Compliance

Regulators To Tighten Oversight, Focus On Global Fund Manager Sector - BoE Governor

Tom Burroughes Group Editor London October 13, 2014

Regulators To Tighten Oversight, Focus On Global Fund Manager Sector - BoE Governor

The head of the Bank of England has signalled that the world’s investment management sector, which now accounts for almost 90 per cent of global gross domestic product, is to come under increased regulatory scrutiny.

The head of the Bank of England has signalled that the world’s investment management sector, which now accounts for almost 90 per cent of global gross domestic product, is to come under increased regulatory scrutiny.

In a speech at the weekend laying out what has been done so far to tighten oversight of financial services since the 2008 crisis, and what needs to be done, Mark Carney, BoE governor, cited the investment management sector as an area requiring further attention.

“The growth of the asset management sector brings welcome diversity to financial intermediation.

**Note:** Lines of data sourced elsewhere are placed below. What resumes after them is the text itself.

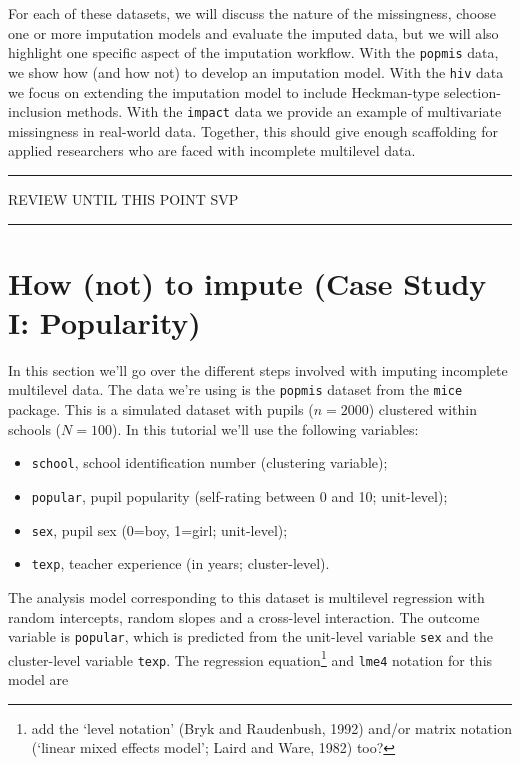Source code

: \documentclass[
]{jss}
\providecommand{\tightlist}{%
  \setlength{\itemsep}{0pt}\setlength{\parskip}{0pt}}
\begin{document}
For each of these datasets, we will discuss the nature of the
missingness, choose one or more imputation models and evaluate the
imputed data, but we will also highlight one specific aspect of the
imputation workflow. With the \texttt{popmis} data, we show how (and how
not) to develop an imputation model. With the \texttt{hiv} data we focus
on extending the imputation model to include Heckman-type
selection-inclusion methods. With the \texttt{impact} data we provide an
example of multivariate missingness in real-world data. Together, this
should give enough scaffolding for applied researchers who are faced
with incomplete multilevel data.

\begin{center}\rule{0.5\linewidth}{0.5pt}\end{center}

\begin{center}
REVIEW UNTIL THIS POINT SVP
\end{center}

\begin{center}\rule{0.5\linewidth}{0.5pt}\end{center}

\hypertarget{how-not-to-impute-case-study-i-popularity}{%
\section{How (not) to impute (Case Study I:
Popularity)}\label{how-not-to-impute-case-study-i-popularity}}

In this section we'll go over the different steps involved with imputing
incomplete multilevel data. The data we're using is the \texttt{popmis}
dataset from the \texttt{mice} package. This is a simulated dataset with
pupils (\(n = 2000\)) clustered within schools (\(N = 100\)). In this
tutorial we'll use the following variables:

\begin{itemize}
\tightlist
\item
  \texttt{school}, school identification number (clustering variable);
\item
  \texttt{popular}, pupil popularity (self-rating between 0 and 10;
  unit-level);
\item
  \texttt{sex}, pupil sex (0=boy, 1=girl; unit-level);
\item
  \texttt{texp}, teacher experience (in years; cluster-level).
\end{itemize}

The analysis model corresponding to this dataset is multilevel
regression with random intercepts, random slopes and a cross-level
interaction. The outcome variable is \texttt{popular}, which is
predicted from the unit-level variable \texttt{sex} and the
cluster-level variable \texttt{texp}. The regression equation\footnote{add
  the `level notation' (Bryk and Raudenbush, 1992) and/or matrix
  notation (`linear mixed effects model'; Laird and Ware, 1982) too?}
and \texttt{lme4} notation for this model are
\end{document}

However, there must also be a focus, as there has been with banks, on the systemic risks it could create. Although the sector is becoming more concentrated, the risks don’t simply arise from the size of asset managers,” he said.

“They arise from the particular activities some in the sector undertake. The biggest risks arise from combining high levels of leverage with holdings of illiquid assets and commitments to provide liquidity at short notice. In the current environment, those types of activities need careful monitoring, and possibly a deliberate policy response,” he said.

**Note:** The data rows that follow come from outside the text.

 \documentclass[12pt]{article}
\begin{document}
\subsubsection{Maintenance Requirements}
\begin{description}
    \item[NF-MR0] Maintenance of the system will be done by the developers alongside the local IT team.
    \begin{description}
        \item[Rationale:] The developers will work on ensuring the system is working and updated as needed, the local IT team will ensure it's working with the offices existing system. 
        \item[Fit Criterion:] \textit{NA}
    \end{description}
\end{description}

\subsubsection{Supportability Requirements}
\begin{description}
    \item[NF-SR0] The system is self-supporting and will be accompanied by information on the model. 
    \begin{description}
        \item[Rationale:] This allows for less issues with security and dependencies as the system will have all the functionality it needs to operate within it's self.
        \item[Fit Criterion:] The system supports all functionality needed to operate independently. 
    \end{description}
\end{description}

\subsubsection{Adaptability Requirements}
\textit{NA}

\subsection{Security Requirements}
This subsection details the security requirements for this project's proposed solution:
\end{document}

Earlier in October, a survey by PricewaterhouseCoopers found that the UK fund management industry had been hit by an indiscriminate collapse of trust in financial services and inspires less confidence among the public than the police or UK health service, despite both latter sectors being hit by scandals. That survey said that the sector arguably played little or no role in the crisis.

Already, the alternative fund management sector – covering the likes of hedge funds – has been brought under tighter regulatory oversight in the US and Europe, such as through the European Union’s Alternative Investment Fund Managers Directive.

Progess, more to do
Separately, Carney said that effective bank capital requirements have increased seven-fold while major banks are on track to meet such requirements five years in advance. He said that there have been changes to banks’ incentives to engage in proprietary trading, market-making lending and restrictions on the use of off-balance sheet vehicles.

Notably, however, Carney hinted that far more remained to be done in tackling the so-called “too-big-to-fail” issue – that of where banks become so large that their managers expect to be bailed out by governments fearful of the impact of a failure, thereby creating the “moral hazard” of irresponsible behaviour in the first place.